Comment by simiones
14 days ago
> I'm glad they didn't go with the idiotic Go approach ("every path is a valid UTF-8 string" or we just garble the path at the standard library level")
Can you expound a bit on this? I haven't been able to find any articles related to this kind of problem. It's also a bit surprising, given that Go specifically did not make the same choice as Rust to make strings be Unicode / UTF-8 (Go strings are just arrays of bytes, with one minor exception related to iteration using the range syntax).

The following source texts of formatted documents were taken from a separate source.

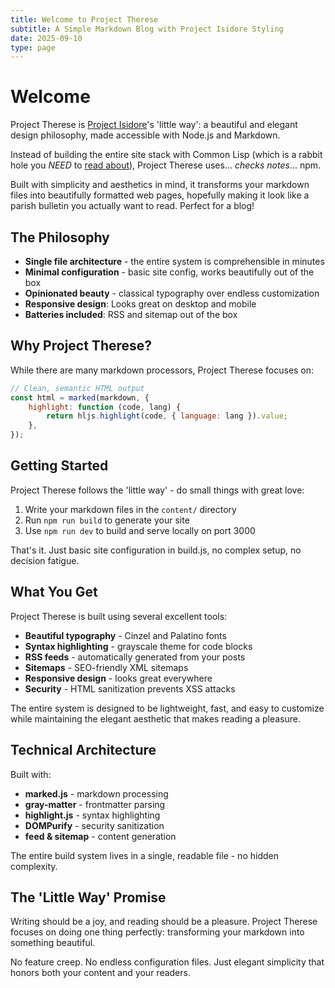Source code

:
 ```yaml
---
title: Welcome to Project Therese
subtitle: A Simple Markdown Blog with Project Isidore Styling
date: 2025-09-10
type: page
---
```


# Welcome

Project Therese is [Project Isidore](https://gitlab.com/bhw/project-isidore)'s
'little way': a beautiful and elegant design philosophy, made accessible with
Node.js and Markdown.

Instead of building the entire site stack with Common Lisp (which is a rabbit
hole you _NEED_ to
[read about](https://www.bhw.name/assets/blog/project-isidore-doc.html)),
Project Therese uses... _checks notes_... npm.

Built with simplicity and aesthetics in mind, it transforms your markdown files
into beautifully formatted web pages, hopefully making it look like a parish
bulletin you actually want to read. Perfect for a blog!

## The Philosophy

- **Single file architecture** - the entire system is comprehensible in minutes
- **Minimal configuration** - basic site config, works beautifully out of the
  box
- **Opinionated beauty** - classical typography over endless customization
- **Responsive design**: Looks great on desktop and mobile
- **Batteries included**: RSS and sitemap out of the box

## Why Project Therese?

While there are many markdown processors, Project Therese focuses on:

```javascript
// Clean, semantic HTML output
const html = marked(markdown, {
    highlight: function (code, lang) {
        return hljs.highlight(code, { language: lang }).value;
    },
});
```

## Getting Started

Project Therese follows the 'little way' - do small things with great love:

1. Write your markdown files in the `content/` directory
2. Run `npm run build` to generate your site
3. Use `npm run dev` to build and serve locally on port 3000

That's it. Just basic site configuration in build.js, no complex setup, no
decision fatigue.

## What You Get

Project Therese is built using several excellent tools:

- **Beautiful typography** - Cinzel and Palatino fonts
- **Syntax highlighting** - grayscale theme for code blocks
- **RSS feeds** - automatically generated from your posts
- **Sitemaps** - SEO-friendly XML sitemaps
- **Responsive design** - looks great everywhere
- **Security** - HTML sanitization prevents XSS attacks

The entire system is designed to be lightweight, fast, and easy to customize
while maintaining the elegant aesthetic that makes reading a pleasure.

## Technical Architecture

Built with:

- **marked.js** - markdown processing
- **gray-matter** - frontmatter parsing
- **highlight.js** - syntax highlighting
- **DOMPurify** - security sanitization
- **feed & sitemap** - content generation

The entire build system lives in a single, readable file - no hidden complexity.

## The 'Little Way' Promise

Writing should be a joy, and reading should be a pleasure. Project Therese
focuses on doing one thing perfectly: transforming your markdown into something
beautiful.

No feature creep. No endless configuration files. Just elegant simplicity that
honors both your content and your readers.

Go's docs put it like this: Path names are UTF-8-encoded, unrooted, slash-separated sequences of path elements, like “x/y/z”. If you operate on a path that's a non-UTF-8 string, then Go will do... something to make the string work with UTF-8 when passed back to standard file methods, but it likely won't end up operating on the same file.
Rust has OsStr to represent strings like paths, with a lossy/fallible conversion step instead.

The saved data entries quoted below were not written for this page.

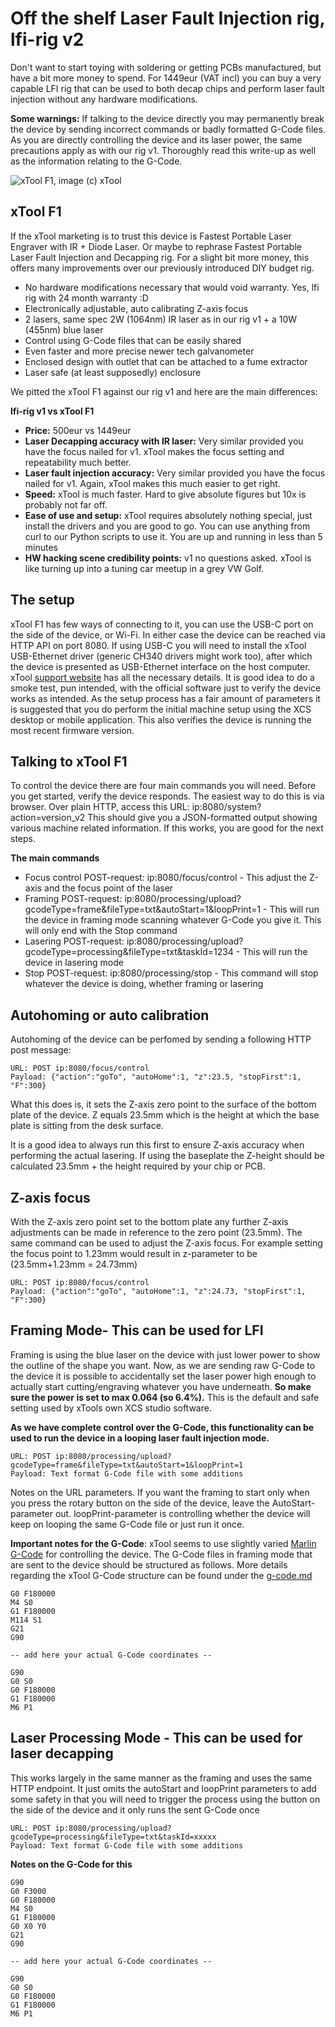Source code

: # Off the shelf Laser Fault Injection rig, lfi-rig v2
Don't want to start toying with soldering or getting PCBs manufactured, but have a bit more money to spend. For 1449eur (VAT incl) you can buy a very capable LFI rig that can be used to both decap chips and perform laser fault injection without any hardware modifications. 

**Some warnings:** If talking to the device directly you may permanently break the device by sending incorrect commands or badly formatted G-Code files. As you are directly controlling the device and its laser power, the same precautions apply as with our rig v1. Thoroughly read this write-up as well as the information relating to the G-Code.

![xTool F1, image (c) xTool](/Other/Images/xtool-f1.png)

## xTool F1
If the xTool marketing is to trust this device is Fastest Portable Laser Engraver with IR + Diode Laser. Or maybe to rephrase Fastest Portable Laser Fault Injection and Decapping rig. For a slight bit more money, this offers many improvements over our previously introduced DIY budget rig. 

- No hardware modifications necessary that would void warranty. Yes, lfi rig with 24 month warranty :D 
- Electronically adjustable, auto calibrating Z-axis focus
- 2 lasers, same spec 2W (1064nm) IR laser as in our rig v1 + a 10W (455nm) blue laser
- Control using G-Code files that can be easily shared
- Even faster and more precise newer tech galvanometer
- Enclosed design with outlet that can be attached to a fume extractor
- Laser safe (at least supposedly) enclosure

We pitted the xTool F1 against our rig v1 and here are the main differences:

**lfi-rig v1 vs xTool F1**
- **Price:** 500eur vs 1449eur
- **Laser Decapping accuracy with IR laser:** Very similar provided you have the focus nailed for v1. xTool makes the focus setting and repeatability much better.
- **Laser fault injection accuracy:** Very similar provided you have the focus nailed for v1. Again, xTool makes this much easier to get right.
- **Speed:** xTool is much faster. Hard to give absolute figures but 10x is probably not far off.
- **Ease of use and setup:** xTool requires absolutely nothing special, just install the drivers and you are good to go. You can use anything from curl to our Python scripts to use it. You are up and running in less than 5 minutes
- **HW hacking scene credibility points:** v1 no questions asked. xTool is like turning up into a tuning car meetup in a grey VW Golf.

## The setup
xTool F1 has few ways of connecting to it, you can use the USB-C port on the side of the device, or Wi-Fi. In either case the device can be reached via HTTP API on port 8080. If using USB-C you will need to install the xTool USB-Ethernet driver (generic CH340 drivers might work too), after which the device is presented as USB-Ethernet interface on the host computer. xTool [support website](https://support.xtool.com/product/2) has all the necessary details. It is good idea to do a smoke test, pun intended, with the official software just to verify the device works as intended. As the setup process has a fair amount of parameters it is suggested that you do perform the initial machine setup using the XCS desktop or mobile application. This also verifies the device is running the most recent firmware version.


## Talking to xTool F1
To control the device there are four main commands you will need. Before you get started, verify the device responds. The easiest way to do this is via browser. Over plain HTTP, access this URL: ip:8080/system?action=version_v2 This should give you a JSON-formatted output showing various machine related information. If this works, you are good for the next steps.

**The main commands**
- Focus control POST-request: ip:8080/focus/control - This adjust the Z-axis and the focus point of the laser
- Framing POST-request: ip:8080/processing/upload?gcodeType=frame&fileType=txt&autoStart=1&loopPrint=1 - This will run the device in framing mode scanning whatever G-Code you give it. This will only end with the Stop command
- Lasering POST-request: ip:8080/processing/upload?gcodeType=processing&fileType=txt&taskId=1234 - This will run the device in lasering mode
- Stop POST-request: ip:8080/processing/stop - This command will stop whatever the device is doing, whether framing or lasering


## Autohoming or auto calibration
Autohoming of the device can be perfomed by sending a following HTTP post message:

```
URL: POST ip:8080/focus/control
Payload: {"action":"goTo", "autoHome":1, "z":23.5, "stopFirst":1, "F":300}
```

What this does is, it sets the Z-axis zero point to the surface of the bottom plate of the device. Z equals 23.5mm which is the height at which the base plate is sitting from the desk surface.

It is a good idea to always run this first to ensure Z-axis accuracy when performing the actual lasering. If using the baseplate the Z-height should be calculated 23.5mm + the height required by your chip or PCB.

## Z-axis focus
With the Z-axis zero point set to the bottom plate any further Z-axis adjustments can be made in reference to the zero point (23.5mm). The same command can be used to adjust the Z-axis focus. For example setting the focus point to 1.23mm would result in z-parameter to be (23.5mm+1.23mm = 24.73mm)

```
URL: POST ip:8080/focus/control
Payload: {"action":"goTo", "autoHome":1, "z":24.73, "stopFirst":1, "F":300}
```

## Framing Mode- This can be used for LFI
Framing is using the blue laser on the device with just lower power to show the outline of the shape you want. Now, as we are sending raw G-Code to the device it is possible to accidentally set the laser power high enough to actually start cutting/engraving whatever you have underneath. **So make sure the power is set to max 0.064 (so 6.4%).** This is the default and safe setting used by xTools own XCS studio software.

**As we have complete control over the G-Code, this functionality can be used to run the device in a looping laser fault injection mode.**

```
URL: POST ip:8080/processing/upload?gcodeType=frame&fileType=txt&autoStart=1&loopPrint=1
Payload: Text format G-Code file with some additions
```

Notes on the URL parameters. If you want the framing to start only when you press the rotary button on the side of the device, leave the AutoStart-parameter out. loopPrint-parameter is controlling whether the device will keep on looping the same G-Code file or just run it once. 

**Important notes for the G-Code**:
xTool seems to use slightly varied [Marlin G-Code](https://marlinfw.org/meta/gcode/) for controlling the device. The G-Code files in framing mode that are sent to the device should be structured as follows. More details regarding the xTool G-Code structure can be found under the [g-code.md](/rigv2/g-code.md)

```
G0 F180000
M4 S0
G1 F180000
M114 S1
G21
G90

-- add here your actual G-Code coordinates --

G90
G0 S0
G0 F180000
G1 F180000
M6 P1
```

## Laser Processing Mode - This can be used for laser decapping
This works largely in the same manner as the framing and uses the same HTTP endpoint. It just omits the autoStart and loopPrint parameters to add some safety in that you will need to trigger the process using the button on the side of the device and it only runs the sent G-Code once

```
URL: POST ip:8080/processing/upload?gcodeType=processing&fileType=txt&taskId=xxxxx 
Payload: Text format G-Code file with some additions
```

**Notes on the G-Code for this**
```
G90
G0 F3000
G0 F180000
M4 S0
G1 F180000
G0 X0 Y0
G21
G90

-- add here your actual G-Code coordinates --

G90
G0 S0
G0 F180000
G1 F180000
M6 P1
```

Go's approach is fine for 99% of cases, and you're pretty screwed if your application falls for the 1% issue. Go has a lot of those decisions, often to simplify the standard library for most use cases most people usually run into (like their awful, lossy, incomplete conversion between Unix and Windows when it comes to permissions/read-only flags/etc.).
> Path names are UTF-8-encoded, unrooted, slash-separated sequences of path elements, like “x/y/z”
This is only for the "io/fs" package and its generic filesystem abstractions. The "os" package, which always operates on the real filesystem, doesn't actually specify how paths are encoded, nor does its associated helper package "path/filepath".
In practice, non-UTF-8 already wasn't an issue on Unix-like systems, where file paths are natively just byte sequences. You do need to be aware of this possibility to avoid mangling the paths yourself, though. The real problem was Windows, where paths are actually WTF-16, i.e. UTF-16 with unpaired surrogates. Go has addressed this issue by accepting WTF-8 paths since Go 1.21: https://github.com/golang/go/issues/32334#issuecomment-15500...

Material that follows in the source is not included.